A partir de este modelo, se elaboran los moldes de arcilla , que se utilizan para crear la obra de arte. Cada uno de estos moldes tiene una vida útil limitada de 15 a 20 usos antes de perder precisión o porosidad. Se aplica una fina capa de arcilla de porcelana , de unos 5 a 8 mm de espesor, llamada costra, a una mitad del molde. Esto permite capturar todos los detalles. La costra se comprime primero con una esponja y luego a mano. Para darle más resistencia a la pieza, ciertas áreas se refuerzan con pequeñas bolas de arcilla hasta alcanzar el grosor final. Ahora es el momento de unir las dos piezas. El fabricante/reparador de moldes marca y recubre las juntas con barbotina. Una vez cerrado el molde, lo golpea con un mazo acolchado con cuero para asegurar que las dos partes se adhieran correctamente.

Aquí es donde entra en juego el yeso. Gracias a su porosidad, absorbe el agua de la pasta de porcelana. Este proceso, conocido como contracción, hace que la porcelana se contraiga y se vuelva más firme. Esto permite desmoldar sin riesgo de rotura ni pérdida de material. Las piezas resultantes se conservan en una caja húmeda antes de ser ensambladas y acabadas. En esta etapa, el artesano crea pequeñas decoraciones, como flores o follaje, utilizando la técnica del pastillaje. Para ello, utiliza pequeños discos de porcelana que talla a mano.

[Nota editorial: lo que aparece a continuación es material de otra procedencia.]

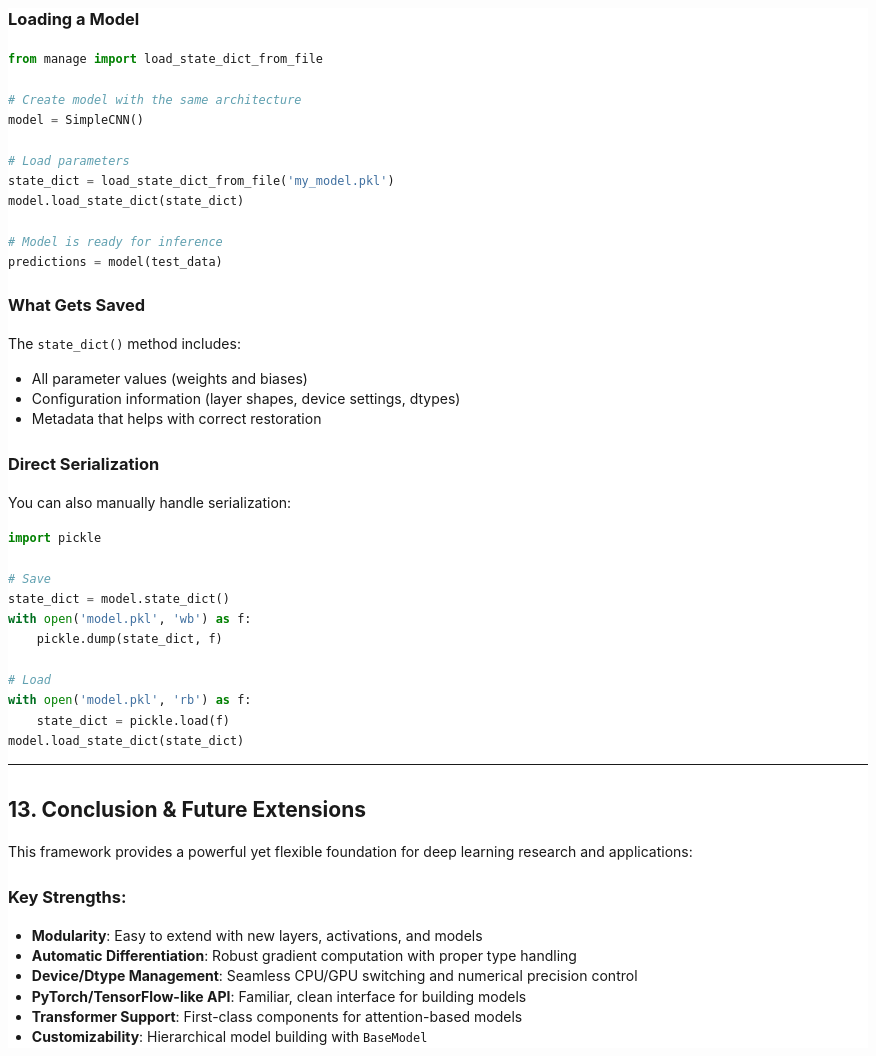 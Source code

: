 ### Loading a Model

```python
from manage import load_state_dict_from_file

# Create model with the same architecture
model = SimpleCNN()

# Load parameters
state_dict = load_state_dict_from_file('my_model.pkl')
model.load_state_dict(state_dict)

# Model is ready for inference
predictions = model(test_data)
```

### What Gets Saved

The `state_dict()` method includes:
- All parameter values (weights and biases)
- Configuration information (layer shapes, device settings, dtypes)
- Metadata that helps with correct restoration

### Direct Serialization

You can also manually handle serialization:

```python
import pickle

# Save
state_dict = model.state_dict()
with open('model.pkl', 'wb') as f:
    pickle.dump(state_dict, f)

# Load
with open('model.pkl', 'rb') as f:
    state_dict = pickle.load(f)
model.load_state_dict(state_dict)
```

---

## 13. Conclusion & Future Extensions <a name="conclusion"></a>

This framework provides a powerful yet flexible foundation for deep learning research and applications:

### Key Strengths:
- **Modularity**: Easy to extend with new layers, activations, and models
- **Automatic Differentiation**: Robust gradient computation with proper type handling
- **Device/Dtype Management**: Seamless CPU/GPU switching and numerical precision control
- **PyTorch/TensorFlow-like API**: Familiar, clean interface for building models
- **Transformer Support**: First-class components for attention-based models
- **Customizability**: Hierarchical model building with `BaseModel`
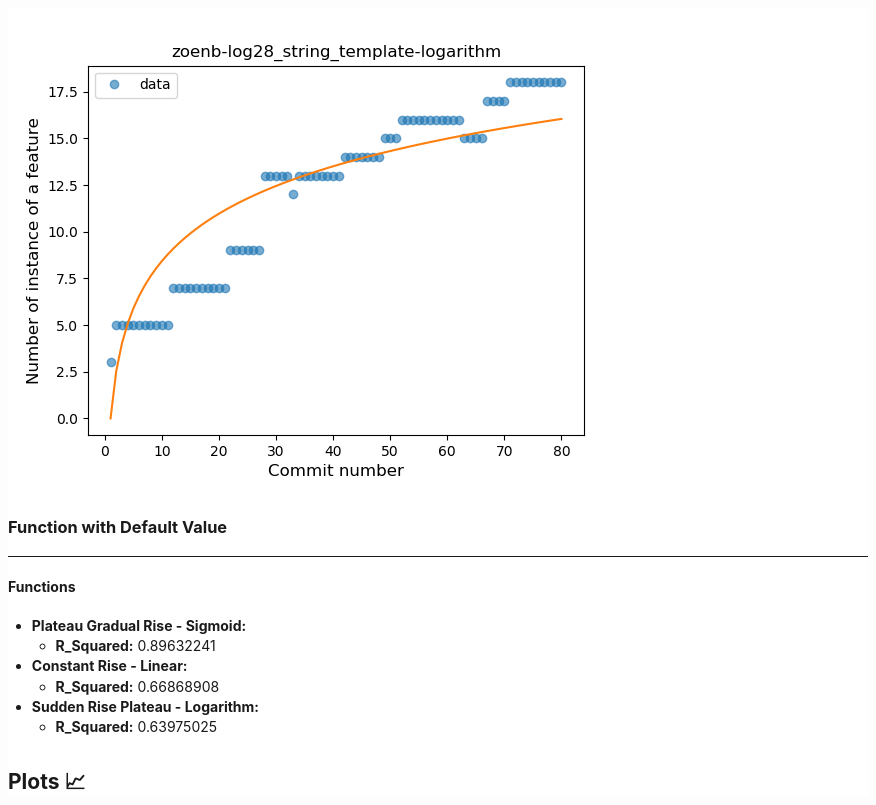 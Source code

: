 ![zoenb-log28 T6](../plots/zoenb-log28_string_template_T6.png)
### <a name="func_with_default_value">Function with Default Value</a>
----
#### Functions
* **Plateau Gradual Rise - Sigmoid:** ![equation](http://latex.codecogs.com/svg.latex?%5Cfrac%7B3.184189%7D%7B1%20&plus;%20%5Cepsilon%5E%28-0.261633%28x%20-25.601043%29%29%7D%20&plus;%200.770739)
    * **R_Squared:** 0.89632241
* **Constant Rise - Linear:** ![equation](http://latex.codecogs.com/svg.latex?0.042178x%20&plus;%201.147566)
    * **R_Squared:** 0.66868908
* **Sudden Rise Plateau - Logarithm:** ![equation](http://latex.codecogs.com/svg.latex?1.001195%5Clog_%7B3.082099%7D%28x%29%20&plus;%200.0)
    * **R_Squared:** 0.63975025

**Plots** :chart_with_upwards_trend:
-----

La cocción se realizará varias semanas después para permitir que la pieza se seque. El artesano colocará soportes para evitar que se deforme en el horno. En el siglo XVIII se utilizaban hornos circulares de ladrillos de leña. Hoy en día, se utilizan hornos de gas. La temperatura del horno aumenta gradualmente, y puede tardar hasta una semana en alcanzar la temperatura máxima, entre 1245 °C y 1400 °C. Hoy en día, el tiempo se acerca a las 24 horas. Este lento ascenso evita que las galletas exploten, lo cual puede ocurrir debido a cambios bruscos de temperatura.
Una vez cocida la pieza, el trabajo no termina. El modelista debe alisar las uniones y retocar los detalles perdidos, utilizando el modelo de yeso como referencia. Este proceso se denomina reparación, de ahí el nombre del artesano. Su labor de escultura hace que cada pieza sea única, a pesar del proceso de moldeo, ya que el artesano trabaja el material personalmente. La calidad del objeto final depende en gran medida del cuidado del modelista. Finalmente, pule la pieza terminada con una piedra dura para darle todo su brillo.
Conclusión
El arte de la porcelana bizcochada es laborioso y meticuloso. Una sola figura humana tarda aproximadamente nueve meses en completarse, mientras que los grupos pueden tardar hasta un año. Las piezas que conservamos hoy dan testimonio de la gran precisión de los fabricantes de todo el mundo a lo largo de los siglos en que se ha producido la porcelana bizcochada. Decorar el hogar con una pieza de porcelana bizcochadasignifica poseer un objeto excepcional que refleja una larga tradición artesanal europea. Entre la competencia económica y la búsqueda de la belleza, la porcelana bizcochada, aunque blanca, nos ha mostrado una amplia gama de colores.